I'm reading through Learning Deep Generative Models of Graphs, which is a paper that seems to me propose some sort of variational autoencoder to generate a graph.
At very high level the semantic of what the network would is insert new nodes and connecting existing nodes, which is pretty straightforward to understand apparently.
However the first doubt I have is how to make this decisions differentiable, so we can apply backpropagation.
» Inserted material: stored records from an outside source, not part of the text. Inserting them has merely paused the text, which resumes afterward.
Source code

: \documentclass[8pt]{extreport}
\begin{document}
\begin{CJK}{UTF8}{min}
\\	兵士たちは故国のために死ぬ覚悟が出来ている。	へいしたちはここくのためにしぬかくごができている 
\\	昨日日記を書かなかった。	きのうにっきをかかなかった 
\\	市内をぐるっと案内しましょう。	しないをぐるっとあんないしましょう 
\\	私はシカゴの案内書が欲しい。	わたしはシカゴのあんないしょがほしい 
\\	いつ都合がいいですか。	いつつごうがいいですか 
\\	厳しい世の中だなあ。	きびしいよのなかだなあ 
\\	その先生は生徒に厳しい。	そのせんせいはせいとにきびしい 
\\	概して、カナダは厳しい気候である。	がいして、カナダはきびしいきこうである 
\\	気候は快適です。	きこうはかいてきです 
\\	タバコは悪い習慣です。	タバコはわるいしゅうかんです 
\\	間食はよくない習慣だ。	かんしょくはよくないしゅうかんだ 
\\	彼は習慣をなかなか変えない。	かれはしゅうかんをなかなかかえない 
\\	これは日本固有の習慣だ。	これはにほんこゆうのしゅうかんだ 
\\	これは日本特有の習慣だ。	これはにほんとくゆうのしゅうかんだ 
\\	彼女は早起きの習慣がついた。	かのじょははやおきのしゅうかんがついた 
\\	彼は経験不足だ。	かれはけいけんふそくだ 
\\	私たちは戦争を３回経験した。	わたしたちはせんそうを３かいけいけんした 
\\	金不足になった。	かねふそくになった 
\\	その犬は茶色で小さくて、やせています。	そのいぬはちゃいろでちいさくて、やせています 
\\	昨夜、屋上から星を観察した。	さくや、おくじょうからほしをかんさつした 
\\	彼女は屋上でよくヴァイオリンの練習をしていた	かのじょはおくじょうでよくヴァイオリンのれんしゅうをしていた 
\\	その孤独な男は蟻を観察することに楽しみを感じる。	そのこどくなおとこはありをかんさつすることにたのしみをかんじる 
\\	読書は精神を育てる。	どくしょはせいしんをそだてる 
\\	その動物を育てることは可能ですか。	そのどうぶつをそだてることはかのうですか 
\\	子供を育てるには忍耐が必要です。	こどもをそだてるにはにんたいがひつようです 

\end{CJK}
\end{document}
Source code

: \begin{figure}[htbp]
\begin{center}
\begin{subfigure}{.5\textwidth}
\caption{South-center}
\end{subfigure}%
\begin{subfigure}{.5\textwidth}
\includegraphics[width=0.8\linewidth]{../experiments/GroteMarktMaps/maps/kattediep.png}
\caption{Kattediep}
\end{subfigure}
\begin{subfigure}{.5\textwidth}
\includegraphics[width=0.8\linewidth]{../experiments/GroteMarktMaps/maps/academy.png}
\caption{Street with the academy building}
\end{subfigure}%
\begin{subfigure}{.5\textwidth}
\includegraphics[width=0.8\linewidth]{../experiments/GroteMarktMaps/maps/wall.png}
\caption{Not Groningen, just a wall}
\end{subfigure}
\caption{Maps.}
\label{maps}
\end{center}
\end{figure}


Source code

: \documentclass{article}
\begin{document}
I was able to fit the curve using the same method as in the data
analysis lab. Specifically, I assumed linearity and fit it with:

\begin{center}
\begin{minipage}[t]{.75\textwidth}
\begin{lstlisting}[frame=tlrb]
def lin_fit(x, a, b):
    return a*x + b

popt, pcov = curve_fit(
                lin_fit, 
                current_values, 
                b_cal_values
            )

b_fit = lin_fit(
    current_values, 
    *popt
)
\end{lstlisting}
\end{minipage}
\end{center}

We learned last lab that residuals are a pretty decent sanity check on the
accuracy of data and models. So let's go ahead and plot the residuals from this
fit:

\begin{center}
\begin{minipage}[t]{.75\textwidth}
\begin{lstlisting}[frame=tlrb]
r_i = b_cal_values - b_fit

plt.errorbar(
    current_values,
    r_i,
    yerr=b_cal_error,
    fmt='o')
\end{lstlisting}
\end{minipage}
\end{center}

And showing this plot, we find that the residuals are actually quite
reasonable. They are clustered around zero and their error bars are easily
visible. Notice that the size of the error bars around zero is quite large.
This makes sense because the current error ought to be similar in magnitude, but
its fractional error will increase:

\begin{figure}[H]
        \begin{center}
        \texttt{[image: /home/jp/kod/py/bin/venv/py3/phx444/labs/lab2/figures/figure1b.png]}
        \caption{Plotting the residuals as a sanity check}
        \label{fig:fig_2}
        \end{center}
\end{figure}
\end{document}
It seems to me the key is in understanding equations (5),(6), (7), (8), (9) and (10) in section 4.1., which I write down for reference
$$ \begin{array}{l} h_V^{(T)} = prop^{(T)}(h_V,G) \\ h_G = R(h_V^{(T)},G) \\ f_{addnode}(G) = softmax(f_{an}(h_G)) \\ f_{addedge}(G,v) = \sigma(f_{ae}(h_G,h_v^{(T)}) \\ s_u = f_s(h_u^{(T)},h_v^{(T)}) \\ f_{nodes}(G,v) = softmax(s) \end{array} $$
I'll refer to the paper for the description of the single functions, but you can clearly see that the "softmax" is involved, which leads me to think that maybe what this network would generate is a set of parameters describing a probability. Therefore the final graph would be obtained by maximizing such probability.
This explanation makes sense to me since it would be possible to backpropagate, but I need confirmation.
Am I right? Is there something more involved that I'm missing?